AIM OF THE EXERCISE >> Without omitting anything, copy the data exactly.
◇ ◇ ◇
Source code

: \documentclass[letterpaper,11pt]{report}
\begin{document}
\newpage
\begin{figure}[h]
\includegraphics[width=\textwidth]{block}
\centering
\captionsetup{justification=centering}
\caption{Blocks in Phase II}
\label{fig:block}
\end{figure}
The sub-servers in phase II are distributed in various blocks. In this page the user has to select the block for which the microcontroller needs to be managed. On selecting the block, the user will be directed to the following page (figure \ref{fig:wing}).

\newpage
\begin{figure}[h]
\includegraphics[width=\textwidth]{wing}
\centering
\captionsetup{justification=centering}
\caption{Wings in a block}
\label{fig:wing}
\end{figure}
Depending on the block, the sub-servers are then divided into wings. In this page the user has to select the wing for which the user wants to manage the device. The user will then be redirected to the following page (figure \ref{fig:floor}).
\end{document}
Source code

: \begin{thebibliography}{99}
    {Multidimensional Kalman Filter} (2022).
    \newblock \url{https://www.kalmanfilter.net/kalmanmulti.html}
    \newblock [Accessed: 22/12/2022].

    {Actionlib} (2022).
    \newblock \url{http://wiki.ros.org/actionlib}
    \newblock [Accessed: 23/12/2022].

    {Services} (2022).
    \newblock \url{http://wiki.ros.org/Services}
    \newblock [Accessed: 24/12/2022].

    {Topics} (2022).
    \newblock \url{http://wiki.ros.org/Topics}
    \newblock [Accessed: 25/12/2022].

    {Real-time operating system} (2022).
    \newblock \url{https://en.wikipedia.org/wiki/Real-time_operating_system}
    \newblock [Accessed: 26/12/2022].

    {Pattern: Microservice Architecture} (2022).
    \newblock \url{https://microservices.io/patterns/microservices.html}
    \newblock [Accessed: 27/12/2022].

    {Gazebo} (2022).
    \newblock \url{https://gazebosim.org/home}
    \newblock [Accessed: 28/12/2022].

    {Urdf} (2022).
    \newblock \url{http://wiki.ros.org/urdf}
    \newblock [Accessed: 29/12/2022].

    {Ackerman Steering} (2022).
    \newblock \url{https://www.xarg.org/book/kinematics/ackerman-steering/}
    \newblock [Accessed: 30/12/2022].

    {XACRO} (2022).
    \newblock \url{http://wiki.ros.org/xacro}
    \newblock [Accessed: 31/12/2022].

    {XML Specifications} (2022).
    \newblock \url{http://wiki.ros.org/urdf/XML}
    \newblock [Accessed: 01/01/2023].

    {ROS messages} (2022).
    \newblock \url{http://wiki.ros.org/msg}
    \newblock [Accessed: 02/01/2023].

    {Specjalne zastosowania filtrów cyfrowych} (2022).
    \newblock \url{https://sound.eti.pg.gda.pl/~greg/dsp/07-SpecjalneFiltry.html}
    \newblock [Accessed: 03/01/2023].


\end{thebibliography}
◇ ◇ ◇
EXPECTED ANSWER >>
Source code

: \documentclass[letterpaper,11pt]{report}
\begin{document}
\newpage
\begin{figure}[h]
\includegraphics[width=\textwidth]{block}
\centering
\captionsetup{justification=centering}
\caption{Blocks in Phase II}
\label{fig:block}
\end{figure}
The sub-servers in phase II are distributed in various blocks. In this page the user has to select the block for which the microcontroller needs to be managed. On selecting the block, the user will be directed to the following page (figure \ref{fig:wing}).

\newpage
\begin{figure}[h]
\includegraphics[width=\textwidth]{wing}
\centering
\captionsetup{justification=centering}
\caption{Wings in a block}
\label{fig:wing}
\end{figure}
Depending on the block, the sub-servers are then divided into wings. In this page the user has to select the wing for which the user wants to manage the device. The user will then be redirected to the following page (figure \ref{fig:floor}).
\end{document}
Source code

: \begin{thebibliography}{99}
    {Multidimensional Kalman Filter} (2022).
    \newblock \url{https://www.kalmanfilter.net/kalmanmulti.html}
    \newblock [Accessed: 22/12/2022].

    {Actionlib} (2022).
    \newblock \url{http://wiki.ros.org/actionlib}
    \newblock [Accessed: 23/12/2022].

    {Services} (2022).
    \newblock \url{http://wiki.ros.org/Services}
    \newblock [Accessed: 24/12/2022].

    {Topics} (2022).
    \newblock \url{http://wiki.ros.org/Topics}
    \newblock [Accessed: 25/12/2022].

    {Real-time operating system} (2022).
    \newblock \url{https://en.wikipedia.org/wiki/Real-time_operating_system}
    \newblock [Accessed: 26/12/2022].

    {Pattern: Microservice Architecture} (2022).
    \newblock \url{https://microservices.io/patterns/microservices.html}
    \newblock [Accessed: 27/12/2022].

    {Gazebo} (2022).
    \newblock \url{https://gazebosim.org/home}
    \newblock [Accessed: 28/12/2022].

    {Urdf} (2022).
    \newblock \url{http://wiki.ros.org/urdf}
    \newblock [Accessed: 29/12/2022].

    {Ackerman Steering} (2022).
    \newblock \url{https://www.xarg.org/book/kinematics/ackerman-steering/}
    \newblock [Accessed: 30/12/2022].

    {XACRO} (2022).
    \newblock \url{http://wiki.ros.org/xacro}
    \newblock [Accessed: 31/12/2022].

    {XML Specifications} (2022).
    \newblock \url{http://wiki.ros.org/urdf/XML}
    \newblock [Accessed: 01/01/2023].

    {ROS messages} (2022).
    \newblock \url{http://wiki.ros.org/msg}
    \newblock [Accessed: 02/01/2023].

    {Specjalne zastosowania filtrów cyfrowych} (2022).
    \newblock \url{https://sound.eti.pg.gda.pl/~greg/dsp/07-SpecjalneFiltry.html}
    \newblock [Accessed: 03/01/2023].


\end{thebibliography}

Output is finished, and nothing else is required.